------ Data for analysis

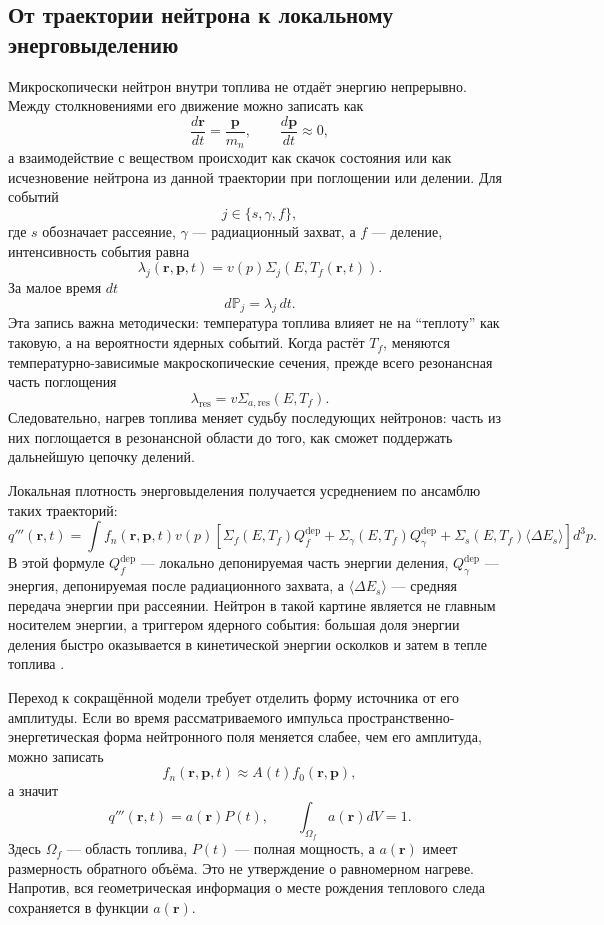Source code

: \documentclass[12pt]{article}
\begin{document}
\subsection{От траектории нейтрона к локальному энерговыделению}

Микроскопически нейтрон внутри топлива не отдаёт энергию непрерывно. Между столкновениями его движение можно записать как
\[
\frac{d\mathbf r}{dt}=\frac{\mathbf p}{m_n},
\qquad
\frac{d\mathbf p}{dt}\approx0,
\]
а взаимодействие с веществом происходит как скачок состояния или как исчезновение нейтрона из данной траектории при поглощении или делении. Для событий
\[
j\in\{s,\gamma,f\},
\]
где \(s\) обозначает рассеяние, \(\gamma\) --- радиационный захват, а \(f\) --- деление, интенсивность события равна
\[
\lambda_j(\mathbf r,\mathbf p,t)
=
v(p)\Sigma_j(E,T_f(\mathbf r,t)).
\]
За малое время \(dt\)
\[
d\mathbb P_j=\lambda_j\,dt.
\]
Эта запись важна методически: температура топлива влияет не на ``теплоту'' как таковую, а на вероятности ядерных событий. Когда растёт \(T_f\), меняются температурно-зависимые макроскопические сечения, прежде всего резонансная часть поглощения
\[
\lambda_{\mathrm{res}}
=
v\Sigma_{a,\mathrm{res}}(E,T_f).
\]
Следовательно, нагрев топлива меняет судьбу последующих нейтронов: часть из них поглощается в резонансной области до того, как сможет поддержать дальнейшую цепочку делений.

Локальная плотность энерговыделения получается усреднением по ансамблю таких траекторий:
\[
q'''(\mathbf r,t)
=
\int
f_n(\mathbf r,\mathbf p,t)v(p)
\left[
\Sigma_f(E,T_f)Q_f^{\mathrm{dep}}
+
\Sigma_\gamma(E,T_f)Q_\gamma^{\mathrm{dep}}
+
\Sigma_s(E,T_f)\langle\Delta E_s\rangle
\right]d^3p.
\]
В этой формуле \(Q_f^{\mathrm{dep}}\) --- локально депонируемая часть энергии деления, \(Q_\gamma^{\mathrm{dep}}\) --- энергия, депонируемая после радиационного захвата, а \(\langle\Delta E_s\rangle\) --- средняя передача энергии при рассеянии. Нейтрон в такой картине является не главным носителем энергии, а триггером ядерного события: большая доля энергии деления быстро оказывается в кинетической энергии осколков и затем в тепле топлива \cite{DOEGeneralTechnicalBase2013}.

Переход к сокращённой модели требует отделить форму источника от его амплитуды. Если во время рассматриваемого импульса пространственно-энергетическая форма нейтронного поля меняется слабее, чем его амплитуда, можно записать
\[
f_n(\mathbf r,\mathbf p,t)\approx A(t)f_0(\mathbf r,\mathbf p),
\]
а значит
\[
q'''(\mathbf r,t)=a(\mathbf r)P(t),
\qquad
\int_{\Omega_f}a(\mathbf r)dV=1.
\]
Здесь \(\Omega_f\) --- область топлива, \(P(t)\) --- полная мощность, а \(a(\mathbf r)\) имеет размерность обратного объёма. Это не утверждение о равномерном нагреве. Напротив, вся геометрическая информация о месте рождения теплового следа сохраняется в функции \(a(\mathbf r)\).
\end{document}
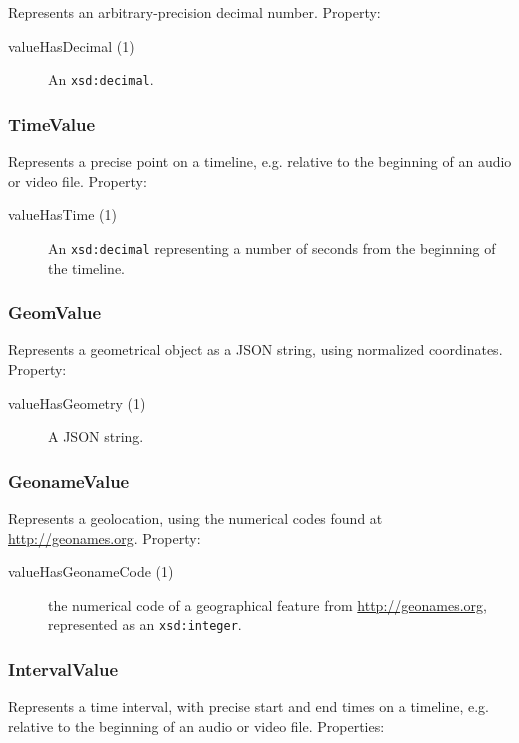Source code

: \documentclass[12pt, a4paper]{article}
\begin{document}
Represents an arbitrary-precision decimal number. Property:

\begin{description}
	\item[valueHasDecimal (1)] An \texttt{xsd:decimal}.
\end{description}

\subsubsection{TimeValue}

Represents a precise point on a timeline, e.g. relative to the beginning of an audio or video file. Property:

\begin{description}
	\item[valueHasTime (1)]	An \texttt{xsd:decimal} representing a number of seconds from the beginning of the timeline.
\end{description}

\subsubsection{GeomValue}

Represents a geometrical object as a JSON string, using normalized coordinates. Property:

\begin{description}
	\item[valueHasGeometry (1)] A JSON string.
\end{description}

\subsubsection{GeonameValue}

Represents a geolocation, using the numerical codes found at \url{http://geonames.org}. Property:

\begin{description}
	\item[valueHasGeonameCode (1)] the numerical code of a geographical feature from \url{http://geonames.org}, represented as an \texttt{xsd:integer}.
\end{description}

\subsubsection{IntervalValue}

Represents a time interval, with precise start and end times on a timeline, e.g. relative to the beginning of an audio or video file. Properties:
\end{document}
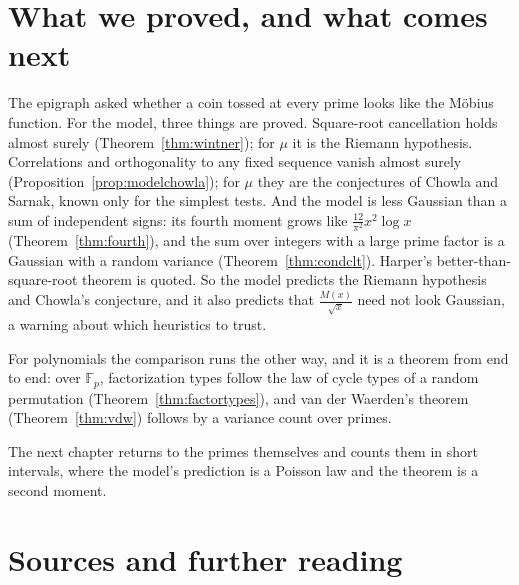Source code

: \section{What we proved, and what comes next}

The epigraph asked whether a coin tossed at every prime looks like the M\"obius function. For the model, three things are proved. Square-root cancellation holds almost surely (Theorem~\ref{thm:wintner}); for $\mu$ it is the Riemann hypothesis. Correlations and orthogonality to any fixed sequence vanish almost surely (Proposition~\ref{prop:modelchowla}); for $\mu$ they are the conjectures of Chowla and Sarnak, known only for the simplest tests. And the model is less Gaussian than a sum of independent signs: its fourth moment grows like $\frac{12}{\pi^2}x^2\log x$ (Theorem~\ref{thm:fourth}), and the sum over integers with a large prime factor is a Gaussian with a random variance (Theorem~\ref{thm:condclt}). Harper's better-than-square-root theorem is quoted. So the model predicts the Riemann hypothesis and Chowla's conjecture, and it also predicts that $\frac{M(x)}{\sqrt x}$ need not look Gaussian, a warning about which heuristics to trust.

For polynomials the comparison runs the other way, and it is a theorem from end to end: over $\mathbb F_p$, factorization types follow the law of cycle types of a random permutation (Theorem~\ref{thm:factortypes}), and van der Waerden's theorem (Theorem~\ref{thm:vdw}) follows by a variance count over primes.

The next chapter returns to the primes themselves and counts them in short intervals, where the model's prediction is a Poisson law and the theorem is a second moment.

\section*{Sources and further reading}

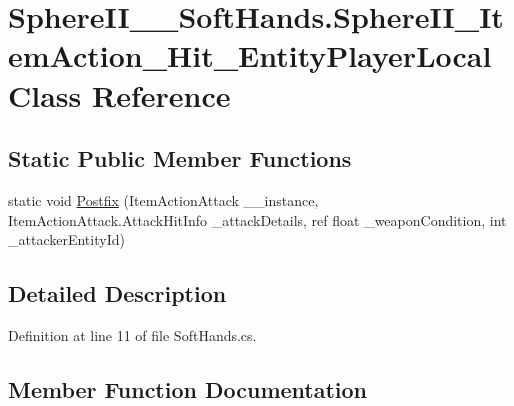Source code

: \hypertarget{class_sphere_i_i_____soft_hands_1_1_sphere_i_i___item_action___hit___entity_player_local}{}\section{Sphere\+I\+I\+\_\+\+\_\+\+Soft\+Hands.\+Sphere\+I\+I\+\_\+\+Item\+Action\+\_\+\+Hit\+\_\+\+Entity\+Player\+Local Class Reference}
\label{class_sphere_i_i_____soft_hands_1_1_sphere_i_i___item_action___hit___entity_player_local}
\subsection*{Static Public Member Functions}
\begin{DoxyCompactItemize}
\item 
static void \mbox{\hyperlink{class_sphere_i_i_____soft_hands_1_1_sphere_i_i___item_action___hit___entity_player_local_a4f37f5bebc87eacbeb1168befb3d7bd8}{Postfix}} (Item\+Action\+Attack \+\_\+\+\_\+instance, Item\+Action\+Attack.\+Attack\+Hit\+Info \+\_\+attack\+Details, ref float \+\_\+weapon\+Condition, int \+\_\+attacker\+Entity\+Id)
\end{DoxyCompactItemize}


\subsection{Detailed Description}


Definition at line 11 of file Soft\+Hands.\+cs.



\subsection{Member Function Documentation}
\mbox{\label{class_sphere_i_i_____soft_hands_1_1_sphere_i_i___item_action___hit___entity_player_local_a4f37f5bebc87eacbeb1168befb3d7bd8}} 
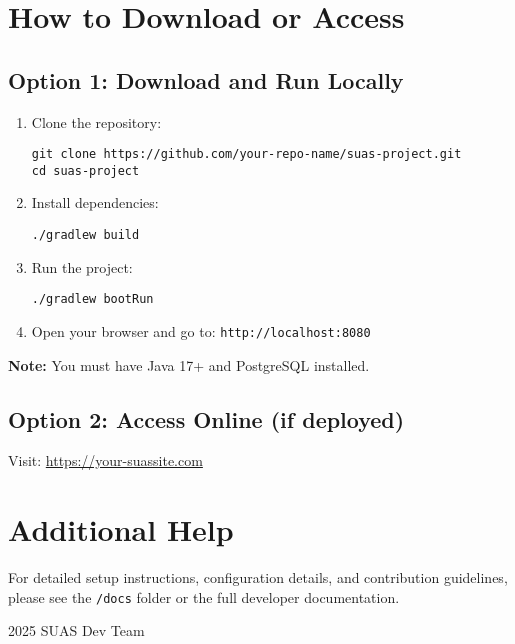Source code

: \documentclass{article}
\begin{document}
\section{How to Download or Access}
\subsection*{Option 1: Download and Run Locally}
\begin{enumerate}
    \item Clone the repository:
    \begin{lstlisting}
git clone https://github.com/your-repo-name/suas-project.git
cd suas-project
    \end{lstlisting}

    \item Install dependencies:
    \begin{lstlisting}
./gradlew build
    \end{lstlisting}

    \item Run the project:
    \begin{lstlisting}
./gradlew bootRun
    \end{lstlisting}

    \item Open your browser and go to: \texttt{http://localhost:8080}
\end{enumerate}

\textbf{Note:} You must have Java 17+ and PostgreSQL installed.

\subsection*{Option 2: Access Online (if deployed)}
Visit: \href{https://your-suassite.com}{https://your-suassite.com}

\section{Additional Help}
For detailed setup instructions, configuration details, and contribution guidelines, please see the \texttt{/docs} folder or the full developer documentation.

\bigskip
\noindent
\textcopyright{}
2025 SUAS Dev Team
\end{document}
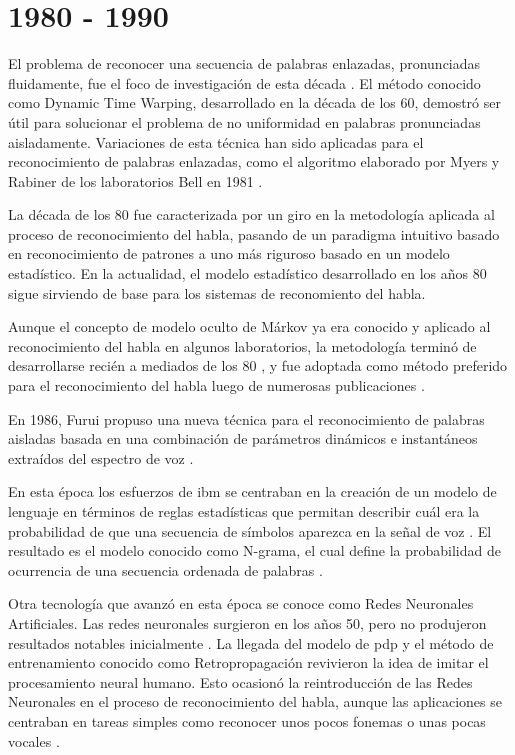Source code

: \section{1980 - 1990}
\label{sec:80s}

El problema de reconocer una secuencia de palabras enlazadas, pronunciadas fluidamente, fue el foco
de investigaci\'{o}n de esta d\'{e}cada \cite{Furui50Years2004}. El m\'{e}todo conocido como 
Dynamic Time Warping, desarrollado en la d\'{e}cada de los 60, demostr\'{o} ser \'{u}til para solucionar el problema de no uniformidad
en palabras pronunciadas aisladamente. Variaciones de esta t\'{e}cnica han sido aplicadas para el 
reconocimiento de palabras enlazadas, como el algoritmo elaborado por Myers y Rabiner de los laboratorios Bell
en 1981 \cite{MyersALevel1981}.

La d\'{e}cada de los 80 fue caracterizada por un giro en la metodolog\'{i}a aplicada al proceso de
reconocimiento del habla, pasando de un paradigma intuitivo basado en reconocimiento de patrones 
a uno m\'{a}s riguroso basado en un modelo estad\'{i}stico. En la actualidad, el modelo estad\'{i}stico
desarrollado en los a\~{n}os 80 sigue sirviendo de base para los sistemas de reconomiento del habla.

Aunque el concepto de modelo oculto de M\'{a}rkov ya era conocido y aplicado al reconocimiento del habla 
en algunos laboratorios, la metodolog\'{i}a termin\'{o} de desarrollarse reci\'{e}n a mediados 
de los 80 \cite{JuangAutomaticSpeech}, y fue adoptada como m\'{e}todo preferido para el reconocimiento 
del habla luego de numerosas publicaciones \cite{LevinsonAnIntroduction1983, FergusonHidden1980}.

En 1986, Furui propuso una nueva t\'{e}cnica para el reconocimiento de palabras aisladas basada en
una combinaci\'{o}n de par\'{a}metros din\'{a}micos e instant\'{a}neos 
extra\'{i}dos del espectro de voz \cite{FuruiSpeaker1986}.

En esta \'{e}poca los esfuerzos de \gls{ibm} se centraban en la creaci\'{o}n de un modelo de lenguaje 
en t\'{e}rminos de reglas estad\'{i}sticas que permitan describir cu\'{a}l era la probabilidad de que una 
secuencia de s\'{i}mbolos aparezca en la se\~{n}al de voz \cite{Furui50Years2004}. El resultado es el
modelo conocido como N-grama, el cual define la probabilidad de ocurrencia de una secuencia ordenada
de palabras \cite{JelinekTheDevelopment1986}.

Otra tecnolog\'{i}a que avanz\'{o} en esta \'{e}poca se conoce como Redes Neuronales Artificiales. Las 
redes neuronales surgieron en los a\~{n}os 50, pero no produjeron resultados notables 
inicialmente \cite{JuangAutomaticSpeech}. La llegada del modelo de \gls{pdp} y el m\'{e}todo de entrenamiento conocido como Retropropagaci\'{o}n
revivieron la idea de imitar el procesamiento neural humano. Esto ocasion\'{o} la reintroducci\'{o}n de
las Redes Neuronales en el proceso de reconocimiento del habla, aunque las aplicaciones se centraban en tareas simples
como reconocer unos pocos fonemas o unas pocas vocales \cite{JuangAutomaticSpeech}.

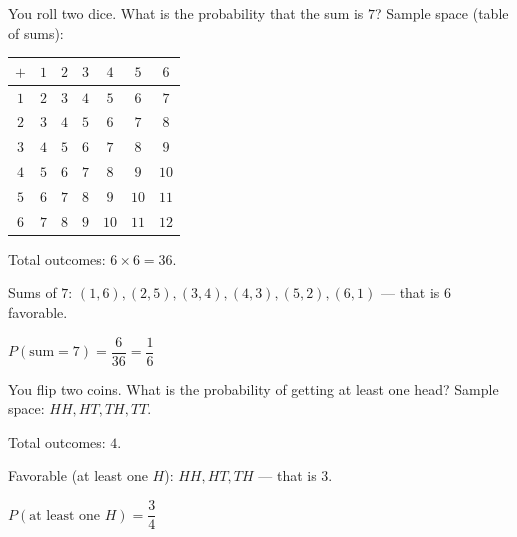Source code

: \begin{stepExample}{You roll two dice. What is the probability that the sum is $7$?}
     Sample space (table of sums):

    \begin{center}
    \small
    \begin{tabular}{c|cccccc}
    $+$ & $1$ & $2$ & $3$ & $4$ & $5$ & $6$ \\ \hline
    $1$ & $2$ & $3$ & $4$ & $5$ & $6$ & $7$ \\
    $2$ & $3$ & $4$ & $5$ & $6$ & $7$ & $8$ \\
    $3$ & $4$ & $5$ & $6$ & $7$ & $8$ & $9$ \\
    $4$ & $5$ & $6$ & $7$ & $8$ & $9$ & $10$ \\
    $5$ & $6$ & $7$ & $8$ & $9$ & $10$ & $11$ \\
    $6$ & $7$ & $8$ & $9$ & $10$ & $11$ & $12$ \\
    \end{tabular}
    \end{center}

     Total outcomes: $6 \times 6 = 36$.

     Sums of $7$: $(1,6), (2,5), (3,4), (4,3), (5,2), (6,1)$ --- that is $6$ favorable.

     $P(\text{sum} = 7) = \dfrac{6}{36} = \dfrac{1}{6}$
\end{stepExample}

\begin{stepExample}{You flip two coins. What is the probability of getting at least one head?}
     Sample space: $HH, HT, TH, TT$.

     Total outcomes: $4$.

     Favorable (at least one $H$): $HH, HT, TH$ --- that is $3$.

     $P(\text{at least one } H) = \dfrac{3}{4}$
\end{stepExample}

------------

### [What to produce]
To answer, copy each line from the material above that has the word "enlazadas".

### [Answer to this exercise]
El problema de reconocer una secuencia de palabras enlazadas, pronunciadas fluidamente, fue el foco
reconocimiento de palabras enlazadas, como el algoritmo elaborado por Myers y Rabiner de los laboratorios Bell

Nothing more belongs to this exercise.